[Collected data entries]
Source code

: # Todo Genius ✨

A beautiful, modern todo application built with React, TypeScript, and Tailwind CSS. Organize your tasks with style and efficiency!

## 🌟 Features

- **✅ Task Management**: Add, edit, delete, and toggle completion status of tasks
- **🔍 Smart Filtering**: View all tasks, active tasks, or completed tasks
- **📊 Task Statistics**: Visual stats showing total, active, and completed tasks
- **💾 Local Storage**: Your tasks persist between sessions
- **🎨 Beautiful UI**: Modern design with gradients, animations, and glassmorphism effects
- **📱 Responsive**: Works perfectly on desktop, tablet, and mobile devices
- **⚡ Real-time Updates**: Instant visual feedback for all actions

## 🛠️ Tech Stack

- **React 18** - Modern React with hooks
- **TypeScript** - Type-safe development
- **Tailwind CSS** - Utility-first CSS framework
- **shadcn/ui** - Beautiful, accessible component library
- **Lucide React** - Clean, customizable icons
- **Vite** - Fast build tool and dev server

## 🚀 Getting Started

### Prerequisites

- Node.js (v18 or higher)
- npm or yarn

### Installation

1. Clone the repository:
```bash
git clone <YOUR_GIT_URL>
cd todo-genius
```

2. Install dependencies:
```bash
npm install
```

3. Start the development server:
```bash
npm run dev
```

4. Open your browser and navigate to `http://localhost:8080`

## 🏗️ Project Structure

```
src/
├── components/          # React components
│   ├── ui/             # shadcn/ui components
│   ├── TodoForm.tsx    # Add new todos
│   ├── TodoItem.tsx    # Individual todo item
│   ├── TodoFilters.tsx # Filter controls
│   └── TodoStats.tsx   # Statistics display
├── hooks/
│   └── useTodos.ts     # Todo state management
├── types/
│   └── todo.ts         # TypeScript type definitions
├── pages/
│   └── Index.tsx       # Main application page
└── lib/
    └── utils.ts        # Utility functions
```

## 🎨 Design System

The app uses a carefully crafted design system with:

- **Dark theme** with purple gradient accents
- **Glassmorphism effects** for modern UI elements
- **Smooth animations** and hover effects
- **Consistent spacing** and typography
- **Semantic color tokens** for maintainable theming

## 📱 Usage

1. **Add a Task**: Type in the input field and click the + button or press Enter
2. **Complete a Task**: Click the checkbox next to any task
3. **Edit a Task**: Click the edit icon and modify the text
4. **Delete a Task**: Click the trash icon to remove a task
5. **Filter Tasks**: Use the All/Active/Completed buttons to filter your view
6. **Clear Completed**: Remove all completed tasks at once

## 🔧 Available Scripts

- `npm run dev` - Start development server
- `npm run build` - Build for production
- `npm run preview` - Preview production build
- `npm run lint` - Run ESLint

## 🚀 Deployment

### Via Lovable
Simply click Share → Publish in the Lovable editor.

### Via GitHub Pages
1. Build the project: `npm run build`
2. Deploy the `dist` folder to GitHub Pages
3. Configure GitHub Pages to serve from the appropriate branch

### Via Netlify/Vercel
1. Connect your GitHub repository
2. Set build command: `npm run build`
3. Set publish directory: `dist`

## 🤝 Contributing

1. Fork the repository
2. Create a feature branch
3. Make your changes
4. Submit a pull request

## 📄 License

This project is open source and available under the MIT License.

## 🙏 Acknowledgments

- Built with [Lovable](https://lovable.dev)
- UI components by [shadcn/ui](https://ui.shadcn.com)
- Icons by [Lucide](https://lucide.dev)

** ACTIVITY **
Your answer must consist solely of the lines from the top of the entries above through the line containing "- **🎨 Beautiful", copied exactly, both ends included.

** WRITTEN RESPONSE **
Source code

: # Todo Genius ✨

A beautiful, modern todo application built with React, TypeScript, and Tailwind CSS. Organize your tasks with style and efficiency!

## 🌟 Features

- **✅ Task Management**: Add, edit, delete, and toggle completion status of tasks
- **🔍 Smart Filtering**: View all tasks, active tasks, or completed tasks
- **📊 Task Statistics**: Visual stats showing total, active, and completed tasks
- **💾 Local Storage**: Your tasks persist between sessions
- **🎨 Beautiful UI**: Modern design with gradients, animations, and glassmorphism effects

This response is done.